Clinton commended Egyptians and journalists who took to Facebook and Twitter to organize protests and share stories from Cairo before the government shut down Internet access.

Clinton said the protests in Egypt – which ended last week with former President Hosni Mubarak’s resignation – paralleled those in Iran almost 2 years ago, when Iranians flooded the streets and posted on Twitter in opposition to President Mahmoud Ahmadinejad’s re-election.

“What happened in Egypt and what happened in Iran, which this week is once again using violence against protesters seeking basic freedoms, was about a great deal more than the Internet,” Clinton said. “In each case people protested because of deep frustrations with the political and economic division of their lives.”

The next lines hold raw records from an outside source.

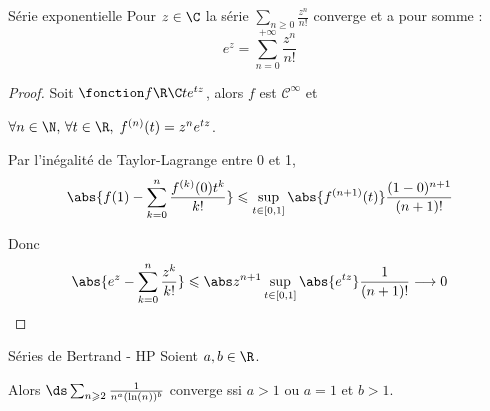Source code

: \begin{proposition}{Série exponentielle}{}
    Pour $z \in \C$ la série $\sum_{n \geqslant 0} \frac{z^n}{n!}$ converge et a pour somme :
    \[e^z = \sum_{n = 0}^{+\infty} \frac{z^n}{n!}\]
\end{proposition}


\begin{proof}
    Soit $\fonction f \R \C t {e^{tz}}$, alors $f$ est $\mathscr C^\infty$ et 
    
    $\forall n \in \N, \, \forall t \in \R, \; f^{(n)}(t) = z^n e^{tz}$.

    Par l'inégalité de Taylor-Lagrange entre 0 et 1, 
    \[\abs{f(1) - \sum_{k = 0}^{n} \frac{f^{(k)}(0)t^k}{k!}} \leqslant \sup_{t \in [0, 1]}\abs{f^{(n + 1)}(t)} \frac{(1 - 0)^{n + 1}}{(n + 1)!}\]

    Donc 
    \[\abs{e^z - \sum_{k = 0 }^{n}\frac{z^k}{k!}} \leqslant \abs z^{n+1} \sup_{t \in [0, 1]} \abs{e^{tz}} \frac{1}{(n + 1)!} \longrightarrow 0\]
\end{proof}

\begin{proposition}{Séries de Bertrand - HP}{}
    Soient $a, b \in \R$. 

    Alors $\ds \sum_{n \geqslant 2} \frac 1 {n^a(\ln(n))^b}$ converge ssi $a > 1$ ou $a = 1$ et $b > 1$.
\end{proposition}


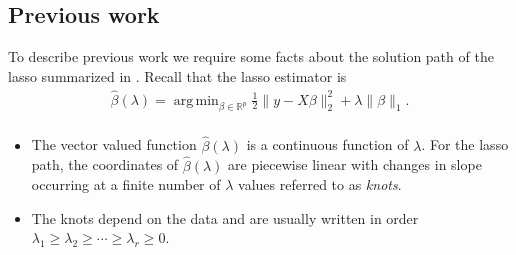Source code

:\documentclass[oupdraft]{bio}
\def\real{{\mathbb R}}
\DeclareMathOperator*{\argmin}{arg\,min}
\begin{document}
\subsection{Previous work}

To describe previous work we require some facts about the solution
path of the lasso summarized in
\cite{significance:lasso,tibshirani_lasso_uniqueness}.
Recall that the lasso estimator is 
\begin{equation}
\begin{aligned}
\label{eq:lasso}
\displaystyle \hat \beta(\lambda) = \argmin_{\beta \in \real^p} \frac{1}{2} \| y - X \beta \|_2^2 +
   \lambda \| \beta \|_1. \\
\end{aligned}
\end{equation}


\begin{itemize}
\item The vector valued function $\hat \beta(\lambda)$ is a continuous
function of $\lambda$. For the lasso path, the coordinates of $\hat
\beta(\lambda)$ are piecewise linear with changes in slope occurring
at a finite number of $\lambda$ values referred to as \emph{knots}.

\item The knots depend on the data and are usually written in order
$\lambda_1 \geq \lambda_2 \geq \cdots \geq \lambda_r \geq 0$.
\end{itemize}
\end{document}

Clinton said the authorities blocked and arrested protesters, who marched and chanted through the streets.

“The Internet did not do any of those things,” Clinton said. “People did.”

Urging countries, including China, Cuba and Iran, to lessen Internet restrictions for their citizens, Clinton acknowledged the challenges that can arise between achieving both online liberty and security in the modern era.

Terrorists and extremist groups use the Internet to recruit, child pornographers use it to exploit children and hackers use it to target financial institutions, she said.

“We need successful strategies for combating these threats without constricting the openness that’s the Internet’s greatest attribute,” Clinton said.

Saying that much of the value of the Internet comes from its role in the marketplace of ideas, Clinton said the Internet should be used as a discussion tool to combat intolerance, rather than to censor ideas completely.

“The better answer to offensive speech is more speech,” Clinton said. “Deleting writing, blocking content – these actions suppress words but do not touch the underlying ideas.”

Speaking on transparency, Clinton addressed WikiLeaks, the website that has released thousands of classified diplomatic cables. She disputed the notion that the government has a responsibility to conduct all of its work in full view of its citizens.

“The United States could neither provide for citizen security nor promote the cause of democracy around the world if we had to make public every step of our efforts,” Clinton said.

Clinton’s speech was punctuated once at the beginning when an unidentified elderly man wearing a “Veterans for Peace” T-shirt stood up in the middle of the crowd to turn his back on her, standing silently and staring at the back of the auditorium for several minutes. After not responding when a security officer asked him to sit down, two officers dragged him shouting out of the auditorium.